__WHAT THE EXERCISE ASKS__
Print the data once more, exactly as given. Drop the pictures.

────────────────

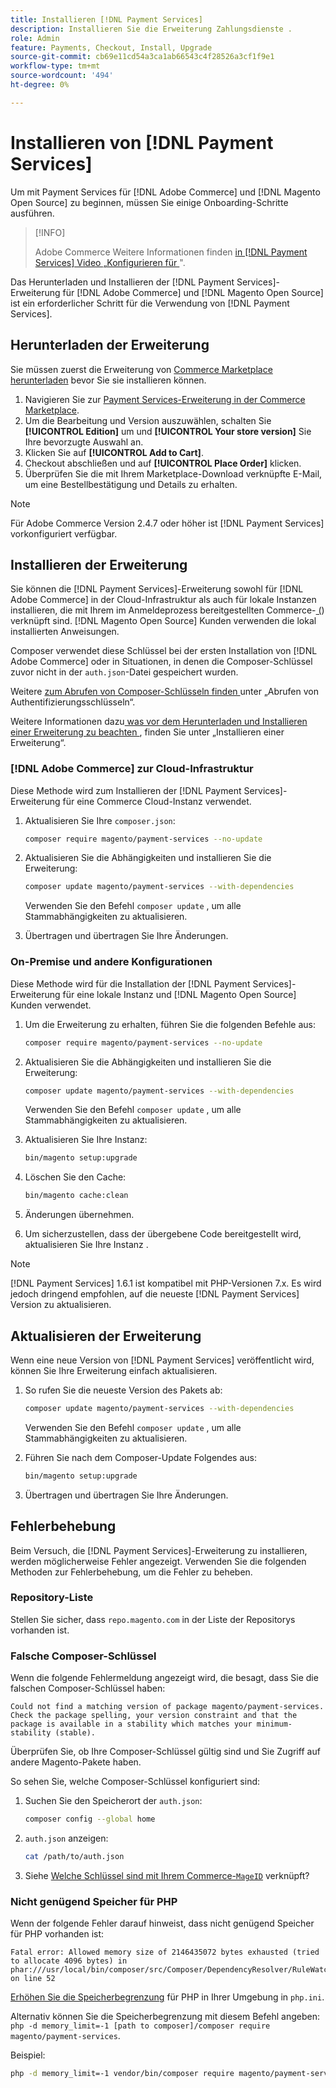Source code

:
 ```yaml
---
title: Installieren [!DNL Payment Services]
description: Installieren Sie die Erweiterung Zahlungsdienste .
role: Admin
feature: Payments, Checkout, Install, Upgrade
source-git-commit: cb69e11cd54a3ca1ab66543c4f28526a3cf1f9e1
workflow-type: tm+mt
source-wordcount: '494'
ht-degree: 0%

---
```


# Installieren von [!DNL Payment Services]

Um mit Payment Services für [!DNL Adobe Commerce] und [!DNL Magento Open Source] zu beginnen, müssen Sie einige Onboarding-Schritte ausführen.

>[!INFO]
>
> Adobe Commerce Weitere Informationen finden [ in  [!DNL Payment Services]  Video „Konfigurieren für ](https://experienceleague.adobe.com/de/docs/commerce-learn/tutorials/admin/adobe-commerce-services/configure-adobe-payment-services)&quot;.

Das Herunterladen und Installieren der [!DNL Payment Services]-Erweiterung für [!DNL Adobe Commerce] und [!DNL Magento Open Source] ist ein erforderlicher Schritt für die Verwendung von [!DNL Payment Services].

## Herunterladen der Erweiterung

Sie müssen zuerst die Erweiterung von [Commerce Marketplace herunterladen](https://experienceleague.adobe.com/docs/commerce-admin/start/resources/commerce-marketplace.html?lang=de) bevor Sie sie installieren können.

1. Navigieren Sie zur [Payment Services-Erweiterung in der Commerce Marketplace](https://commercemarketplace.adobe.com/magento-payment-services.html).
1. Um die Bearbeitung und Version auszuwählen, schalten Sie **[!UICONTROL Edition]** um und **[!UICONTROL Your store version]** Sie Ihre bevorzugte Auswahl an.
1. Klicken Sie auf **[!UICONTROL Add to Cart]**.
1. Checkout abschließen und auf **[!UICONTROL Place Order]** klicken.
1. Überprüfen Sie die mit Ihrem Marketplace-Download verknüpfte E-Mail, um eine Bestellbestätigung und Details zu erhalten.

>[!NOTE]
>
> Für Adobe Commerce Version 2.4.7 oder höher ist [!DNL Payment Services] vorkonfiguriert verfügbar.

## Installieren der Erweiterung

Sie können die [!DNL Payment Services]-Erweiterung sowohl für [!DNL Adobe Commerce] in der Cloud-Infrastruktur als auch für lokale Instanzen installieren, die mit Ihrem im Anmeldeprozess bereitgestellten Commerce-[ (](https://developer.adobe.com/commerce/marketplace/guides/sellers/profile-information/#access-keys)) verknüpft sind.
[!DNL Magento Open Source] Kunden verwenden die lokal installierten Anweisungen.

Composer verwendet diese Schlüssel bei der ersten Installation von [!DNL Adobe Commerce] oder in Situationen, in denen die Composer-Schlüssel zuvor nicht in der `auth.json`-Datei gespeichert wurden.

Weitere [ zum Abrufen von Composer-Schlüsseln finden ](https://experienceleague.adobe.com/de/docs/commerce-operations/installation-guide/prerequisites/authentication-keys) unter „Abrufen von Authentifizierungsschlüsseln“.

Weitere Informationen dazu[ was vor dem Herunterladen und Installieren einer Erweiterung zu beachten ](https://experienceleague.adobe.com/de/docs/commerce-operations/installation-guide/tutorials/extensions), finden Sie unter „Installieren einer Erweiterung“.

### [!DNL Adobe Commerce] zur Cloud-Infrastruktur

Diese Methode wird zum Installieren der [!DNL Payment Services]-Erweiterung für eine Commerce Cloud-Instanz verwendet.

1. Aktualisieren Sie Ihre `composer.json`:

   ```bash
   composer require magento/payment-services --no-update
   ```

1. Aktualisieren Sie die Abhängigkeiten und installieren Sie die Erweiterung:

   ```bash
   composer update magento/payment-services --with-dependencies
   ```

   Verwenden Sie den Befehl `composer update` , um alle Stammabhängigkeiten zu aktualisieren.

1. Übertragen und übertragen Sie Ihre Änderungen.

### On-Premise und andere Konfigurationen

Diese Methode wird für die Installation der [!DNL Payment Services]-Erweiterung für eine lokale Instanz und [!DNL Magento Open Source] Kunden verwendet.

1. Um die Erweiterung zu erhalten, führen Sie die folgenden Befehle aus:

   ```bash
   composer require magento/payment-services --no-update
   ```

1. Aktualisieren Sie die Abhängigkeiten und installieren Sie die Erweiterung:

   ```bash
   composer update magento/payment-services --with-dependencies
   ```

   Verwenden Sie den Befehl `composer update` , um alle Stammabhängigkeiten zu aktualisieren.

1. Aktualisieren Sie Ihre Instanz:

   ```bash
   bin/magento setup:upgrade
   ```

1. Löschen Sie den Cache:

   ```bash
   bin/magento cache:clean
   ```

1. Änderungen übernehmen.
1. Um sicherzustellen, dass der übergebene Code bereitgestellt wird, aktualisieren Sie Ihre Instanz .

>[!NOTE]
>
> [!DNL Payment Services] 1.6.1 ist kompatibel mit PHP-Versionen 7.x. Es wird jedoch dringend empfohlen, auf die neueste [!DNL Payment Services] Version zu aktualisieren.

## Aktualisieren der Erweiterung

Wenn eine neue Version von [!DNL Payment Services] veröffentlicht wird, können Sie Ihre Erweiterung einfach aktualisieren.

1. So rufen Sie die neueste Version des Pakets ab:

   ```bash
   composer update magento/payment-services --with-dependencies
   ```

   Verwenden Sie den Befehl `composer update` , um alle Stammabhängigkeiten zu aktualisieren.

1. Führen Sie nach dem Composer-Update Folgendes aus:

   ```bash
   bin/magento setup:upgrade
   ```

1. Übertragen und übertragen Sie Ihre Änderungen.

## Fehlerbehebung

Beim Versuch, die [!DNL Payment Services]-Erweiterung zu installieren, werden möglicherweise Fehler angezeigt. Verwenden Sie die folgenden Methoden zur Fehlerbehebung, um die Fehler zu beheben.

### Repository-Liste

Stellen Sie sicher, dass `repo.magento.com` in der Liste der Repositorys vorhanden ist.

### Falsche Composer-Schlüssel

Wenn die folgende Fehlermeldung angezeigt wird, die besagt, dass Sie die falschen Composer-Schlüssel haben:

```
Could not find a matching version of package magento/payment-services. Check the package spelling, your version constraint and that the package is available in a stability which matches your minimum-stability (stable).
```

Überprüfen Sie, ob Ihre Composer-Schlüssel gültig sind und Sie Zugriff auf andere Magento-Pakete haben.

So sehen Sie, welche Composer-Schlüssel konfiguriert sind:

1. Suchen Sie den Speicherort der `auth.json`:

   ```bash
   composer config --global home
   ```

1. `auth.json` anzeigen:

   ```bash
   cat /path/to/auth.json
   ```

1. Siehe [Welche Schlüssel sind mit Ihrem Commerce-`MageID`](https://experienceleague.adobe.com/de/docs/commerce-operations/installation-guide/prerequisites/authentication-keys) verknüpft?

### Nicht genügend Speicher für PHP

Wenn der folgende Fehler darauf hinweist, dass nicht genügend Speicher für PHP vorhanden ist:

```
Fatal error: Allowed memory size of 2146435072 bytes exhausted (tried to allocate 4096 bytes) in phar:///usr/local/bin/composer/src/Composer/DependencyResolver/RuleWatchGraph.php on line 52
```

[Erhöhen Sie die Speicherbegrenzung](https://experienceleague.adobe.com/de/docs/commerce-cloud-service/user-guide/configure/app/php-settings#increase-php-memory-limit) für PHP in Ihrer Umgebung in `php.ini`.

Alternativ können Sie die Speicherbegrenzung mit diesem Befehl angeben: `php -d memory_limit=-1 [path to composer]/composer require magento/payment-services`.

Beispiel:

```bash
php -d memory_limit=-1 vendor/bin/composer require magento/payment-services
```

────────────────

__EXERCISE SOLUTION__
Source code

:
 ```yaml
---
title: Installieren [!DNL Payment Services]
description: Installieren Sie die Erweiterung Zahlungsdienste .
role: Admin
feature: Payments, Checkout, Install, Upgrade
source-git-commit: cb69e11cd54a3ca1ab66543c4f28526a3cf1f9e1
workflow-type: tm+mt
source-wordcount: '494'
ht-degree: 0%

---
```


# Installieren von [!DNL Payment Services]

Um mit Payment Services für [!DNL Adobe Commerce] und [!DNL Magento Open Source] zu beginnen, müssen Sie einige Onboarding-Schritte ausführen.

>[!INFO]
>
> Adobe Commerce Weitere Informationen finden [ in  [!DNL Payment Services]  Video „Konfigurieren für ](https://experienceleague.adobe.com/de/docs/commerce-learn/tutorials/admin/adobe-commerce-services/configure-adobe-payment-services)&quot;.

Das Herunterladen und Installieren der [!DNL Payment Services]-Erweiterung für [!DNL Adobe Commerce] und [!DNL Magento Open Source] ist ein erforderlicher Schritt für die Verwendung von [!DNL Payment Services].

## Herunterladen der Erweiterung

Sie müssen zuerst die Erweiterung von [Commerce Marketplace herunterladen](https://experienceleague.adobe.com/docs/commerce-admin/start/resources/commerce-marketplace.html?lang=de) bevor Sie sie installieren können.

1. Navigieren Sie zur [Payment Services-Erweiterung in der Commerce Marketplace](https://commercemarketplace.adobe.com/magento-payment-services.html).
1. Um die Bearbeitung und Version auszuwählen, schalten Sie **[!UICONTROL Edition]** um und **[!UICONTROL Your store version]** Sie Ihre bevorzugte Auswahl an.
1. Klicken Sie auf **[!UICONTROL Add to Cart]**.
1. Checkout abschließen und auf **[!UICONTROL Place Order]** klicken.
1. Überprüfen Sie die mit Ihrem Marketplace-Download verknüpfte E-Mail, um eine Bestellbestätigung und Details zu erhalten.

>[!NOTE]
>
> Für Adobe Commerce Version 2.4.7 oder höher ist [!DNL Payment Services] vorkonfiguriert verfügbar.

## Installieren der Erweiterung

Sie können die [!DNL Payment Services]-Erweiterung sowohl für [!DNL Adobe Commerce] in der Cloud-Infrastruktur als auch für lokale Instanzen installieren, die mit Ihrem im Anmeldeprozess bereitgestellten Commerce-[ (](https://developer.adobe.com/commerce/marketplace/guides/sellers/profile-information/#access-keys)) verknüpft sind.
[!DNL Magento Open Source] Kunden verwenden die lokal installierten Anweisungen.

Composer verwendet diese Schlüssel bei der ersten Installation von [!DNL Adobe Commerce] oder in Situationen, in denen die Composer-Schlüssel zuvor nicht in der `auth.json`-Datei gespeichert wurden.

Weitere [ zum Abrufen von Composer-Schlüsseln finden ](https://experienceleague.adobe.com/de/docs/commerce-operations/installation-guide/prerequisites/authentication-keys) unter „Abrufen von Authentifizierungsschlüsseln“.

Weitere Informationen dazu[ was vor dem Herunterladen und Installieren einer Erweiterung zu beachten ](https://experienceleague.adobe.com/de/docs/commerce-operations/installation-guide/tutorials/extensions), finden Sie unter „Installieren einer Erweiterung“.

### [!DNL Adobe Commerce] zur Cloud-Infrastruktur

Diese Methode wird zum Installieren der [!DNL Payment Services]-Erweiterung für eine Commerce Cloud-Instanz verwendet.

1. Aktualisieren Sie Ihre `composer.json`:

   ```bash
   composer require magento/payment-services --no-update
   ```

1. Aktualisieren Sie die Abhängigkeiten und installieren Sie die Erweiterung:

   ```bash
   composer update magento/payment-services --with-dependencies
   ```

   Verwenden Sie den Befehl `composer update` , um alle Stammabhängigkeiten zu aktualisieren.

1. Übertragen und übertragen Sie Ihre Änderungen.

### On-Premise und andere Konfigurationen

Diese Methode wird für die Installation der [!DNL Payment Services]-Erweiterung für eine lokale Instanz und [!DNL Magento Open Source] Kunden verwendet.

1. Um die Erweiterung zu erhalten, führen Sie die folgenden Befehle aus:

   ```bash
   composer require magento/payment-services --no-update
   ```

1. Aktualisieren Sie die Abhängigkeiten und installieren Sie die Erweiterung:

   ```bash
   composer update magento/payment-services --with-dependencies
   ```

   Verwenden Sie den Befehl `composer update` , um alle Stammabhängigkeiten zu aktualisieren.

1. Aktualisieren Sie Ihre Instanz:

   ```bash
   bin/magento setup:upgrade
   ```

1. Löschen Sie den Cache:

   ```bash
   bin/magento cache:clean
   ```

1. Änderungen übernehmen.
1. Um sicherzustellen, dass der übergebene Code bereitgestellt wird, aktualisieren Sie Ihre Instanz .

>[!NOTE]
>
> [!DNL Payment Services] 1.6.1 ist kompatibel mit PHP-Versionen 7.x. Es wird jedoch dringend empfohlen, auf die neueste [!DNL Payment Services] Version zu aktualisieren.

## Aktualisieren der Erweiterung

Wenn eine neue Version von [!DNL Payment Services] veröffentlicht wird, können Sie Ihre Erweiterung einfach aktualisieren.

1. So rufen Sie die neueste Version des Pakets ab:

   ```bash
   composer update magento/payment-services --with-dependencies
   ```

   Verwenden Sie den Befehl `composer update` , um alle Stammabhängigkeiten zu aktualisieren.

1. Führen Sie nach dem Composer-Update Folgendes aus:

   ```bash
   bin/magento setup:upgrade
   ```

1. Übertragen und übertragen Sie Ihre Änderungen.

## Fehlerbehebung

Beim Versuch, die [!DNL Payment Services]-Erweiterung zu installieren, werden möglicherweise Fehler angezeigt. Verwenden Sie die folgenden Methoden zur Fehlerbehebung, um die Fehler zu beheben.

### Repository-Liste

Stellen Sie sicher, dass `repo.magento.com` in der Liste der Repositorys vorhanden ist.

### Falsche Composer-Schlüssel

Wenn die folgende Fehlermeldung angezeigt wird, die besagt, dass Sie die falschen Composer-Schlüssel haben:

```
Could not find a matching version of package magento/payment-services. Check the package spelling, your version constraint and that the package is available in a stability which matches your minimum-stability (stable).
```

Überprüfen Sie, ob Ihre Composer-Schlüssel gültig sind und Sie Zugriff auf andere Magento-Pakete haben.

So sehen Sie, welche Composer-Schlüssel konfiguriert sind:

1. Suchen Sie den Speicherort der `auth.json`:

   ```bash
   composer config --global home
   ```

1. `auth.json` anzeigen:

   ```bash
   cat /path/to/auth.json
   ```

1. Siehe [Welche Schlüssel sind mit Ihrem Commerce-`MageID`](https://experienceleague.adobe.com/de/docs/commerce-operations/installation-guide/prerequisites/authentication-keys) verknüpft?

### Nicht genügend Speicher für PHP

Wenn der folgende Fehler darauf hinweist, dass nicht genügend Speicher für PHP vorhanden ist:

```
Fatal error: Allowed memory size of 2146435072 bytes exhausted (tried to allocate 4096 bytes) in phar:///usr/local/bin/composer/src/Composer/DependencyResolver/RuleWatchGraph.php on line 52
```

[Erhöhen Sie die Speicherbegrenzung](https://experienceleague.adobe.com/de/docs/commerce-cloud-service/user-guide/configure/app/php-settings#increase-php-memory-limit) für PHP in Ihrer Umgebung in `php.ini`.

Alternativ können Sie die Speicherbegrenzung mit diesem Befehl angeben: `php -d memory_limit=-1 [path to composer]/composer require magento/payment-services`.

Beispiel:

```bash
php -d memory_limit=-1 vendor/bin/composer require magento/payment-services
```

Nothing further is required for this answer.